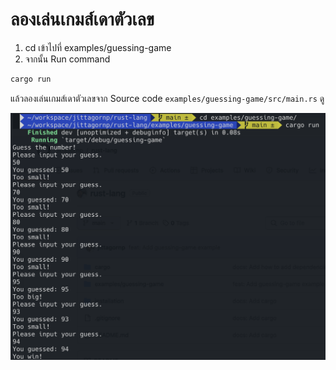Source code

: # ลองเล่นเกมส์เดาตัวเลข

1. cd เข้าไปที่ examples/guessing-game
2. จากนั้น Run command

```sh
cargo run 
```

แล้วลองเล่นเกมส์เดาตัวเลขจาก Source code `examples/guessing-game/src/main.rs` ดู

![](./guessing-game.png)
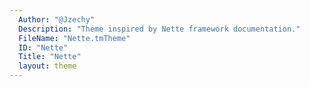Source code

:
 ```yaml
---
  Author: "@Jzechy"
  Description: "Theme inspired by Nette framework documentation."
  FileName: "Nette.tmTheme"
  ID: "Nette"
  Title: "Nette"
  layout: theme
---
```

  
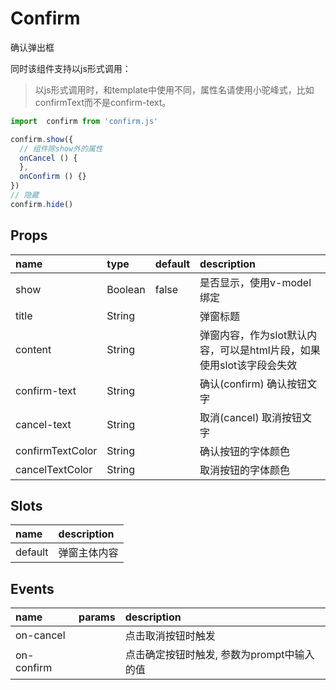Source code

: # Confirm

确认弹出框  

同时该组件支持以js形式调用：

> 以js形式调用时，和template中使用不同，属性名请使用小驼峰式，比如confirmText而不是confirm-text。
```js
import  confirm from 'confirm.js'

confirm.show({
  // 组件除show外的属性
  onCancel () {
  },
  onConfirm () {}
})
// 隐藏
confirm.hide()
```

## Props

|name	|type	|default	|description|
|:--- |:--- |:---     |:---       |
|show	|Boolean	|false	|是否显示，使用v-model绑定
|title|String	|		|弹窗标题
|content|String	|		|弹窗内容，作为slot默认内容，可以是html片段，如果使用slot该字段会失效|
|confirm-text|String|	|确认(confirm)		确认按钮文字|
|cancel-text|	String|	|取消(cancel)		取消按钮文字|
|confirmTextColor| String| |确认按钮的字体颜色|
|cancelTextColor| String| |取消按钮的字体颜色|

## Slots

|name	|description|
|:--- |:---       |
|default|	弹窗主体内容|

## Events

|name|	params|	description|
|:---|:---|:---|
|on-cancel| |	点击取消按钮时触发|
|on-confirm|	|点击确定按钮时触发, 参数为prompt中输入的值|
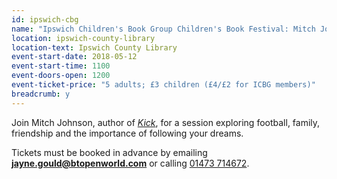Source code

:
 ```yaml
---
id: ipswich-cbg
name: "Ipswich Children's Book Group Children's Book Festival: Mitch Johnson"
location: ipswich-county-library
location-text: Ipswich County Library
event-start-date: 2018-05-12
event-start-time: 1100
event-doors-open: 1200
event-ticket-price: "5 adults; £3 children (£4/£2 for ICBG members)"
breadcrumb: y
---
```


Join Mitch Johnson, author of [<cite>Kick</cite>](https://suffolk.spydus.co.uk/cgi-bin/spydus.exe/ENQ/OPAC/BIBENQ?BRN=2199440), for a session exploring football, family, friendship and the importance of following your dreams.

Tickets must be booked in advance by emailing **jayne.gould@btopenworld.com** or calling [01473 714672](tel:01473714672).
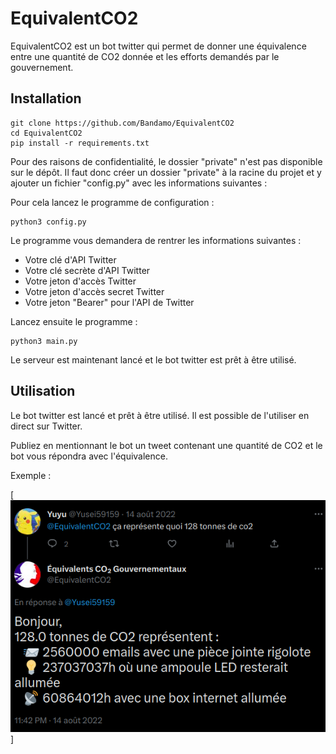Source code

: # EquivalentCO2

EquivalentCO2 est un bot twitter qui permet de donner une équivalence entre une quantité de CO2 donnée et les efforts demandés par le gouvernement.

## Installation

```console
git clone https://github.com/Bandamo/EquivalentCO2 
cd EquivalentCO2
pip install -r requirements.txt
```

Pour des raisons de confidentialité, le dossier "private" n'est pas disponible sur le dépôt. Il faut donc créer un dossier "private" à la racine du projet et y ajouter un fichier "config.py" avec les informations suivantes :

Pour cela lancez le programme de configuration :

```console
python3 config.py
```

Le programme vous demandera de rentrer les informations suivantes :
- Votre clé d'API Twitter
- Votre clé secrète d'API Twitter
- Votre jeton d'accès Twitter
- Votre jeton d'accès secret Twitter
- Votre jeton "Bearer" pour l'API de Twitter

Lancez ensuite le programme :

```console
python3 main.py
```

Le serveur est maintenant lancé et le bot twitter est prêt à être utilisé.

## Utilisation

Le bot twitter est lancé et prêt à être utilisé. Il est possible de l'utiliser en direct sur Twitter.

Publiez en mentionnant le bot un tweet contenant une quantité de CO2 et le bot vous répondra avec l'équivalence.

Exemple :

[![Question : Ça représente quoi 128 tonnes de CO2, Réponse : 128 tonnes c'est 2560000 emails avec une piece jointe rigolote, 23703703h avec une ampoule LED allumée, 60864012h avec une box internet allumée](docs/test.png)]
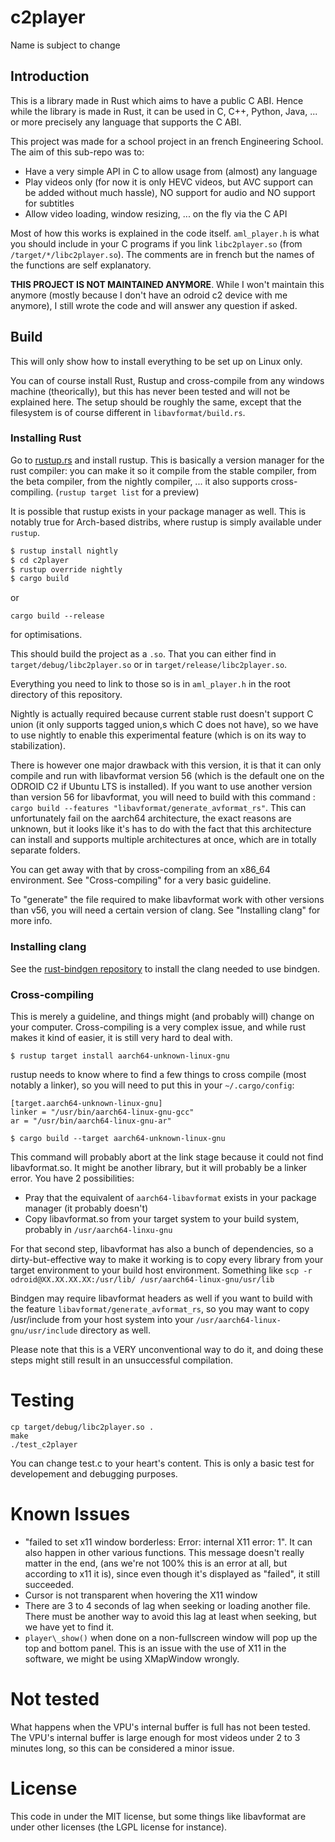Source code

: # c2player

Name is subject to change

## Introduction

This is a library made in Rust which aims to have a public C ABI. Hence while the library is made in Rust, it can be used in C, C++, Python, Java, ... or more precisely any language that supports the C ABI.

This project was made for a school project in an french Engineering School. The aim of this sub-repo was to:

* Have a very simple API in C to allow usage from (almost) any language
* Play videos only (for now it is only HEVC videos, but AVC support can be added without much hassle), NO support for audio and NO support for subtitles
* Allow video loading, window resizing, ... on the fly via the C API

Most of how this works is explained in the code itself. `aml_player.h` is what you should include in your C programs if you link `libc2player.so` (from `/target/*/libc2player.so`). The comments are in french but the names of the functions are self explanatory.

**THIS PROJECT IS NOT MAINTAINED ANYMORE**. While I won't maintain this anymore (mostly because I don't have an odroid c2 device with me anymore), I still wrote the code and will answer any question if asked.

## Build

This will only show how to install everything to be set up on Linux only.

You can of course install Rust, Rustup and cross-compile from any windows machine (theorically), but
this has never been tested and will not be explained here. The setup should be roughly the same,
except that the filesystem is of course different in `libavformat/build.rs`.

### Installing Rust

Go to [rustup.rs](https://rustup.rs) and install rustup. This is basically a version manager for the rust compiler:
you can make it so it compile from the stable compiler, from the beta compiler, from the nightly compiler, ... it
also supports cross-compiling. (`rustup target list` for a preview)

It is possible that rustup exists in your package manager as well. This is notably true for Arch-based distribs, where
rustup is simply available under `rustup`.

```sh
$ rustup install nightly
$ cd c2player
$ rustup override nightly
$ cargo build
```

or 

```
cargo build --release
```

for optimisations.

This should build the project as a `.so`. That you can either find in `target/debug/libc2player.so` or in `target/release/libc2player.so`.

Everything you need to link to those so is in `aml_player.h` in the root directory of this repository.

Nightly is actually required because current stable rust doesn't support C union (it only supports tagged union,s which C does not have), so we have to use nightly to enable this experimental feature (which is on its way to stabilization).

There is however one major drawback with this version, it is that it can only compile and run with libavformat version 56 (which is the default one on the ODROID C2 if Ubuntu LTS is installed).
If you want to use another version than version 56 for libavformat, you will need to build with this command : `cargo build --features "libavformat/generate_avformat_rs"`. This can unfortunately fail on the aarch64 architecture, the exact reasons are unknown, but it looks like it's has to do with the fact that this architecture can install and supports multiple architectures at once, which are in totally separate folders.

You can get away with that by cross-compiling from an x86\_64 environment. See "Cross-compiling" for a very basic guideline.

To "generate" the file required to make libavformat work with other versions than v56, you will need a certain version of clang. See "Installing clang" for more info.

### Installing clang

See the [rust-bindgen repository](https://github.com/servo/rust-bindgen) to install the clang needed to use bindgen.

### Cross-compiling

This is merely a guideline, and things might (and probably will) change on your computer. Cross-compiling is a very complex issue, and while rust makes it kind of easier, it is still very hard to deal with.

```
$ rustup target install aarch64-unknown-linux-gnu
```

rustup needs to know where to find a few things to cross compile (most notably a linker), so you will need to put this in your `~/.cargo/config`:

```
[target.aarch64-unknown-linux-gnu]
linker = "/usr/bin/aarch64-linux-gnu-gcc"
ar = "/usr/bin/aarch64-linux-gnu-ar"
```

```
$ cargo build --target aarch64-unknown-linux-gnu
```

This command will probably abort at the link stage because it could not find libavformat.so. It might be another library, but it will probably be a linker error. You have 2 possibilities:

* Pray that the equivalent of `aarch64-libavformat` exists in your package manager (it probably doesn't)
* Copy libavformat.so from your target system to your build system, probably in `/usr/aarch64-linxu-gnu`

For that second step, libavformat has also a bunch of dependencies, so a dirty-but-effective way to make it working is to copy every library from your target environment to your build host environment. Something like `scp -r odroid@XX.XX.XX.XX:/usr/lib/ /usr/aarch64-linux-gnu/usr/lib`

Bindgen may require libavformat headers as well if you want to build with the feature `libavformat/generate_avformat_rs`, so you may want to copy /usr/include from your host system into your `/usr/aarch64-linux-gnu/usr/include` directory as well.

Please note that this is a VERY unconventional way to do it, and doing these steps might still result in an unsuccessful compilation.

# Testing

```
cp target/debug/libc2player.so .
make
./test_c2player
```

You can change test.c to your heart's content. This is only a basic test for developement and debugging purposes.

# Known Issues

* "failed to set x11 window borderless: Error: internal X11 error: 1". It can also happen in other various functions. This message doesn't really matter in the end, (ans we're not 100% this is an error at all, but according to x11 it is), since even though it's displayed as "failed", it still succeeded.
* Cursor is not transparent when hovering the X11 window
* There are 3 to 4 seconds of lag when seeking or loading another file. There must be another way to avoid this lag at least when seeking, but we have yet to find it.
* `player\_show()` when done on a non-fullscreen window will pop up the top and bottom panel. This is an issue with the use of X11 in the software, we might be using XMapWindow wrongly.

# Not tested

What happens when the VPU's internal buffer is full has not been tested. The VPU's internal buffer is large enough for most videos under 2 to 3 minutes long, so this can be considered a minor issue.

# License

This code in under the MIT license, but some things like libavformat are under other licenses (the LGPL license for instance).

> _ABOUT THIS EXERCISE_
When you reach the line that has "- Votre clé secrète d'API Twitter" in the data above, start repeating lines exactly, and stop after the line that has "This will only"; pictures stay out.

> _OUTPUT OF THE EXERCISE_
- Votre clé secrète d'API Twitter
- Votre jeton d'accès Twitter
- Votre jeton d'accès secret Twitter
- Votre jeton "Bearer" pour l'API de Twitter

Lancez ensuite le programme :

```console
python3 main.py
```

Le serveur est maintenant lancé et le bot twitter est prêt à être utilisé.

## Utilisation

Le bot twitter est lancé et prêt à être utilisé. Il est possible de l'utiliser en direct sur Twitter.

Publiez en mentionnant le bot un tweet contenant une quantité de CO2 et le bot vous répondra avec l'équivalence.

Exemple :

[![Question : Ça représente quoi 128 tonnes de CO2, Réponse : 128 tonnes c'est 2560000 emails avec une piece jointe rigolote, 23703703h avec une ampoule LED allumée, 60864012h avec une box internet allumée](docs/test.png)]
Source code

: # c2player

Name is subject to change

## Introduction

This is a library made in Rust which aims to have a public C ABI. Hence while the library is made in Rust, it can be used in C, C++, Python, Java, ... or more precisely any language that supports the C ABI.

This project was made for a school project in an french Engineering School. The aim of this sub-repo was to:

* Have a very simple API in C to allow usage from (almost) any language
* Play videos only (for now it is only HEVC videos, but AVC support can be added without much hassle), NO support for audio and NO support for subtitles
* Allow video loading, window resizing, ... on the fly via the C API

Most of how this works is explained in the code itself. `aml_player.h` is what you should include in your C programs if you link `libc2player.so` (from `/target/*/libc2player.so`). The comments are in french but the names of the functions are self explanatory.

**THIS PROJECT IS NOT MAINTAINED ANYMORE**. While I won't maintain this anymore (mostly because I don't have an odroid c2 device with me anymore), I still wrote the code and will answer any question if asked.

## Build

This will only show how to install everything to be set up on Linux only.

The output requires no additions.